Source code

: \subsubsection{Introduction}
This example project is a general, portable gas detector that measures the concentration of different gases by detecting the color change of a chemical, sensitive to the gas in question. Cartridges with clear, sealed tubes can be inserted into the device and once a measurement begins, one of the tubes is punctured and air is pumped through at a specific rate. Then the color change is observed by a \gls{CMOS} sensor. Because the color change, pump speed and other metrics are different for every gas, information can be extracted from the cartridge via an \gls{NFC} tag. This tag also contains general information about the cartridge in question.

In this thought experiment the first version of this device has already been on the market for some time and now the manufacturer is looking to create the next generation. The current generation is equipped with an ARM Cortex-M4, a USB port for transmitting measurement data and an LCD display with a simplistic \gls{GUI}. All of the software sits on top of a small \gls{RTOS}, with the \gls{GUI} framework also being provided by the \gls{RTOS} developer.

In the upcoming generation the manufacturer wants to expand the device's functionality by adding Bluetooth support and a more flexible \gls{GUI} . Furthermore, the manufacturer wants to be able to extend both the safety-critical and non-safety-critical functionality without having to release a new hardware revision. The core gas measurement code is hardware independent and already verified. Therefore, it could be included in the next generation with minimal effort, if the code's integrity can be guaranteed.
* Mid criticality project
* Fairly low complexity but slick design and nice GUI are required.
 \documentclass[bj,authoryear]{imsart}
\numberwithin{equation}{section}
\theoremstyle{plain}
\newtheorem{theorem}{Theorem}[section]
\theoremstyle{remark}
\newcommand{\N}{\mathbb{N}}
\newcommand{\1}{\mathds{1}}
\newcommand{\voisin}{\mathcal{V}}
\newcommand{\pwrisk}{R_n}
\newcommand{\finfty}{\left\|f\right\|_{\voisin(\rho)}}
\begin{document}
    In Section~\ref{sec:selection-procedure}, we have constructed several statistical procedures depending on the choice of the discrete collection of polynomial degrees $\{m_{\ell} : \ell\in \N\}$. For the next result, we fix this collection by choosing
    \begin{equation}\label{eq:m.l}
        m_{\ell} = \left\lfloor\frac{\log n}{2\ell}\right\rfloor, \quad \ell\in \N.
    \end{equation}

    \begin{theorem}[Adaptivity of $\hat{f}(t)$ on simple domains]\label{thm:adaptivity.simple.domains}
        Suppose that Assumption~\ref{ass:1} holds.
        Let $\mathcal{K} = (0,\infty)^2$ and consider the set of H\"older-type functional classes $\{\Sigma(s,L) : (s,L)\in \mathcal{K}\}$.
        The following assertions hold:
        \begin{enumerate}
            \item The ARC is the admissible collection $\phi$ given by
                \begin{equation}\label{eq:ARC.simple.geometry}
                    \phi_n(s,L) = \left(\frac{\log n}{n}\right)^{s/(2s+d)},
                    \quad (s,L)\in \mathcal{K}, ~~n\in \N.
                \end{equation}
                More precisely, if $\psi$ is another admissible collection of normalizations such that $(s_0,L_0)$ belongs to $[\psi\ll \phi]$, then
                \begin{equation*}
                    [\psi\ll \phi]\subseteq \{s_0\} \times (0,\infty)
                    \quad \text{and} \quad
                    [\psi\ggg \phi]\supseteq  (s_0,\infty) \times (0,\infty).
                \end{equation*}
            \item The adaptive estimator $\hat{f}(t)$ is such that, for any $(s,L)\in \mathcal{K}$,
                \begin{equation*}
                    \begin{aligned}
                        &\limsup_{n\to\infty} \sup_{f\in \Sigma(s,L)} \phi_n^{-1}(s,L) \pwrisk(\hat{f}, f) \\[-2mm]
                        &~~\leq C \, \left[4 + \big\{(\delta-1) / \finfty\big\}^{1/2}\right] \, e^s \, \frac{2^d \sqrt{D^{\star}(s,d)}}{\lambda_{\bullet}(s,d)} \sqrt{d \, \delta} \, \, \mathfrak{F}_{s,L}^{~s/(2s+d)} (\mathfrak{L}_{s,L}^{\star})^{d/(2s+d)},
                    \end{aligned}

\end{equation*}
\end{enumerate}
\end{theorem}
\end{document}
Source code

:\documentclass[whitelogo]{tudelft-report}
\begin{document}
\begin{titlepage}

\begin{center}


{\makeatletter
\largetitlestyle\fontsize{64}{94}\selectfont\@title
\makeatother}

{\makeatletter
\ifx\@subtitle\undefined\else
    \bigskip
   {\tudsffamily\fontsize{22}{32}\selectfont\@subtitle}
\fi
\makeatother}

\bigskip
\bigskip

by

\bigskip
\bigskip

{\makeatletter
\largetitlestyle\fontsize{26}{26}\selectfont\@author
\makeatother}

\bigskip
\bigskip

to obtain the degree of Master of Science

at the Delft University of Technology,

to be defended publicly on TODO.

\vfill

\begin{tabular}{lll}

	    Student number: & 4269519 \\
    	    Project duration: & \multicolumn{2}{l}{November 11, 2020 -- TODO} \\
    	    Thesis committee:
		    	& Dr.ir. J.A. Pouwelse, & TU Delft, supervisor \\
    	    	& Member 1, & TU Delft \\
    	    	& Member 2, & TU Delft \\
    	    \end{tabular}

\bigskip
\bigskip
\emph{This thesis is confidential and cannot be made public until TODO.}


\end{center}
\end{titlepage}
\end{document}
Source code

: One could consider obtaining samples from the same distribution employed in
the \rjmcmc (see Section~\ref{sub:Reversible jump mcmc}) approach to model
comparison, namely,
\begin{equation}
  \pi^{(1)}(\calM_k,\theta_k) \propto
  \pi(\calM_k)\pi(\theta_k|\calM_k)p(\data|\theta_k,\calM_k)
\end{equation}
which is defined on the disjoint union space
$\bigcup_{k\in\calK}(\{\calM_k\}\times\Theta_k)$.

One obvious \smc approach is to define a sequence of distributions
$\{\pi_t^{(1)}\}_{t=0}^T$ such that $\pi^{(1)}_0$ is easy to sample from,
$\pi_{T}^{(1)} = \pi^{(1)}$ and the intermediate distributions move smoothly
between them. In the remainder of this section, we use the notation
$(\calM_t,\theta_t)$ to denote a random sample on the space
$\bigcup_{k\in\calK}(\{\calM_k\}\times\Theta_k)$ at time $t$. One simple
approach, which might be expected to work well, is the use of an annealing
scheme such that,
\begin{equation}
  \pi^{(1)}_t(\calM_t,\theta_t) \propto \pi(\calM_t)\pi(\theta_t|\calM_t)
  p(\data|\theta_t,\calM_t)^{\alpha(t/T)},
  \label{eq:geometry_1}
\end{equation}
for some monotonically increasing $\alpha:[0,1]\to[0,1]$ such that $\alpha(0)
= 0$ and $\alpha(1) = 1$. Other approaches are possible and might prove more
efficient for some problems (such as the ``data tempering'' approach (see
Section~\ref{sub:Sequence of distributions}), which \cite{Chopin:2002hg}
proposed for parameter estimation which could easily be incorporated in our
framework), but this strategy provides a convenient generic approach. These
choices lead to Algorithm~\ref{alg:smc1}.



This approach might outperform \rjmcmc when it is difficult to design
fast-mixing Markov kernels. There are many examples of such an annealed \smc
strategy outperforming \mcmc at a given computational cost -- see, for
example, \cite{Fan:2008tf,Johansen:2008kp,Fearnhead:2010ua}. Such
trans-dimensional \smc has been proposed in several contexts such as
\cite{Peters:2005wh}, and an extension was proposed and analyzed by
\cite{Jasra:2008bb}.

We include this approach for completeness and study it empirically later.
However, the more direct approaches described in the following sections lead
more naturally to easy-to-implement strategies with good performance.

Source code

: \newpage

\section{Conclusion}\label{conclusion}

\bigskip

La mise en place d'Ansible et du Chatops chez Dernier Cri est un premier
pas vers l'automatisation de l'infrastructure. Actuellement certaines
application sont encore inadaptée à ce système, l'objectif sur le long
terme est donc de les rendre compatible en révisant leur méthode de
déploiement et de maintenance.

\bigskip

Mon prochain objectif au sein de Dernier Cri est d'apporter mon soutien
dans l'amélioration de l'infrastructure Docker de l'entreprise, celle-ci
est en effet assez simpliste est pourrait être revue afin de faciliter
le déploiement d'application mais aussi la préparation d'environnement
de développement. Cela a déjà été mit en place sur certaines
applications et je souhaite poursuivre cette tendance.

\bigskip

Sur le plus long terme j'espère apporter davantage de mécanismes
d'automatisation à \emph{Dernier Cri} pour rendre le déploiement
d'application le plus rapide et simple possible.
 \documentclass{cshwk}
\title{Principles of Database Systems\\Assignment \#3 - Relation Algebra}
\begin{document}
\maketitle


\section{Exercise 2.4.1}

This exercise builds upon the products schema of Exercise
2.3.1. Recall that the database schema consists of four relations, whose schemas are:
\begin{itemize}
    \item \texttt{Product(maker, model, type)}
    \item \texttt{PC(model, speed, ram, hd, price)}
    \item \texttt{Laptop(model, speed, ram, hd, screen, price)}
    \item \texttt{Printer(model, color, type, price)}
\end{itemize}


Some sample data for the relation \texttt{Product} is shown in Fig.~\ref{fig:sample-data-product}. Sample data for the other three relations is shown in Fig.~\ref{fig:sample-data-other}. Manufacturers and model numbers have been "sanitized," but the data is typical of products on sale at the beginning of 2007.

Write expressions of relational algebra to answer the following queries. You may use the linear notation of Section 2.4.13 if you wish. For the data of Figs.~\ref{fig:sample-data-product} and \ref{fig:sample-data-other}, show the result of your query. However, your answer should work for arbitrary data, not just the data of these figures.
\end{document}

PROBLEM REQUIREMENTS: Among the entries above, the lines between the ones containing "1, & TU Delft \\" and "the \rjmcmc (see", inclusive, are to be transcribed exactly. No other line is to be given.

OUTPUT BELOW:
    	    	& Member 1, & TU Delft \\
    	    	& Member 2, & TU Delft \\
    	    \end{tabular}

\bigskip
\bigskip
\emph{This thesis is confidential and cannot be made public until TODO.}


\end{center}
\end{titlepage}
\end{document}
Source code

: One could consider obtaining samples from the same distribution employed in
the \rjmcmc (see Section~\ref{sub:Reversible jump mcmc}) approach to model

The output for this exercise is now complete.